◆ Task item ◆
Copy the records below exactly, leaving out any pictures.

◆ Data for the task ◆
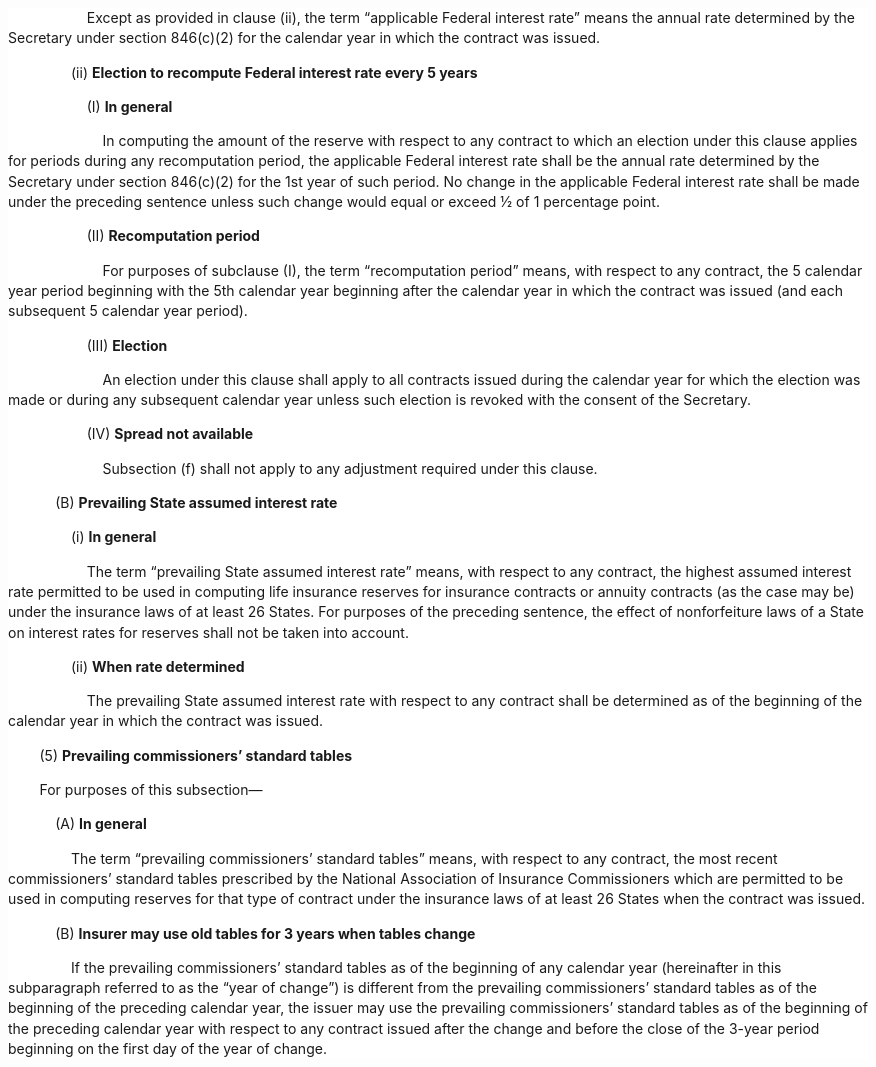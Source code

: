                     Except as provided in clause (ii), the term “applicable Federal interest rate” means the annual rate determined by the Secretary under section 846(c)(2) for the calendar year in which the contract was issued.

                (ii) __Election to recompute Federal interest rate every 5 years__ 

                    (I) __In general__ 

                        In computing the amount of the reserve with respect to any contract to which an election under this clause applies for periods during any recomputation period, the applicable Federal interest rate shall be the annual rate determined by the Secretary under section 846(c)(2) for the 1st year of such period. No change in the applicable Federal interest rate shall be made under the preceding sentence unless such change would equal or exceed ½ of 1 percentage point.

                    (II) __Recomputation period__ 

                        For purposes of subclause (I), the term “recomputation period” means, with respect to any contract, the 5 calendar year period beginning with the 5th calendar year beginning after the calendar year in which the contract was issued (and each subsequent 5 calendar year period).

                    (III) __Election__ 

                        An election under this clause shall apply to all contracts issued during the calendar year for which the election was made or during any subsequent calendar year unless such election is revoked with the consent of the Secretary.

                    (IV) __Spread not available__ 

                        Subsection (f) shall not apply to any adjustment required under this clause.

            (B) __Prevailing State assumed interest rate__ 

                (i) __In general__ 

                    The term “prevailing State assumed interest rate” means, with respect to any contract, the highest assumed interest rate permitted to be used in computing life insurance reserves for insurance contracts or annuity contracts (as the case may be) under the insurance laws of at least 26 States. For purposes of the preceding sentence, the effect of nonforfeiture laws of a State on interest rates for reserves shall not be taken into account.

                (ii) __When rate determined__ 

                    The prevailing State assumed interest rate with respect to any contract shall be determined as of the beginning of the calendar year in which the contract was issued.

        (5) __Prevailing commissioners’ standard tables__ 

        For purposes of this subsection—

            (A) __In general__ 

                The term “prevailing commissioners’ standard tables” means, with respect to any contract, the most recent commissioners’ standard tables prescribed by the National Association of Insurance Commissioners which are permitted to be used in computing reserves for that type of contract under the insurance laws of at least 26 States when the contract was issued.

            (B) __Insurer may use old tables for 3 years when tables change__ 

                If the prevailing commissioners’ standard tables as of the beginning of any calendar year (hereinafter in this subparagraph referred to as the “year of change”) is different from the prevailing commissioners’ standard tables as of the beginning of the preceding calendar year, the issuer may use the prevailing commissioners’ standard tables as of the beginning of the preceding calendar year with respect to any contract issued after the change and before the close of the 3-year period beginning on the first day of the year of change.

◆ Task answer ◆
Source code

:                     Except as provided in clause (ii), the term “applicable Federal interest rate” means the annual rate determined by the Secretary under section 846(c)(2) for the calendar year in which the contract was issued.

                (ii) __Election to recompute Federal interest rate every 5 years__ 

                    (I) __In general__ 

                        In computing the amount of the reserve with respect to any contract to which an election under this clause applies for periods during any recomputation period, the applicable Federal interest rate shall be the annual rate determined by the Secretary under section 846(c)(2) for the 1st year of such period. No change in the applicable Federal interest rate shall be made under the preceding sentence unless such change would equal or exceed ½ of 1 percentage point.

                    (II) __Recomputation period__ 

                        For purposes of subclause (I), the term “recomputation period” means, with respect to any contract, the 5 calendar year period beginning with the 5th calendar year beginning after the calendar year in which the contract was issued (and each subsequent 5 calendar year period).

                    (III) __Election__ 

                        An election under this clause shall apply to all contracts issued during the calendar year for which the election was made or during any subsequent calendar year unless such election is revoked with the consent of the Secretary.

                    (IV) __Spread not available__ 

                        Subsection (f) shall not apply to any adjustment required under this clause.

            (B) __Prevailing State assumed interest rate__ 

                (i) __In general__ 

                    The term “prevailing State assumed interest rate” means, with respect to any contract, the highest assumed interest rate permitted to be used in computing life insurance reserves for insurance contracts or annuity contracts (as the case may be) under the insurance laws of at least 26 States. For purposes of the preceding sentence, the effect of nonforfeiture laws of a State on interest rates for reserves shall not be taken into account.

                (ii) __When rate determined__ 

                    The prevailing State assumed interest rate with respect to any contract shall be determined as of the beginning of the calendar year in which the contract was issued.

        (5) __Prevailing commissioners’ standard tables__ 

        For purposes of this subsection—

            (A) __In general__ 

                The term “prevailing commissioners’ standard tables” means, with respect to any contract, the most recent commissioners’ standard tables prescribed by the National Association of Insurance Commissioners which are permitted to be used in computing reserves for that type of contract under the insurance laws of at least 26 States when the contract was issued.

            (B) __Insurer may use old tables for 3 years when tables change__ 

                If the prevailing commissioners’ standard tables as of the beginning of any calendar year (hereinafter in this subparagraph referred to as the “year of change”) is different from the prevailing commissioners’ standard tables as of the beginning of the preceding calendar year, the issuer may use the prevailing commissioners’ standard tables as of the beginning of the preceding calendar year with respect to any contract issued after the change and before the close of the 3-year period beginning on the first day of the year of change.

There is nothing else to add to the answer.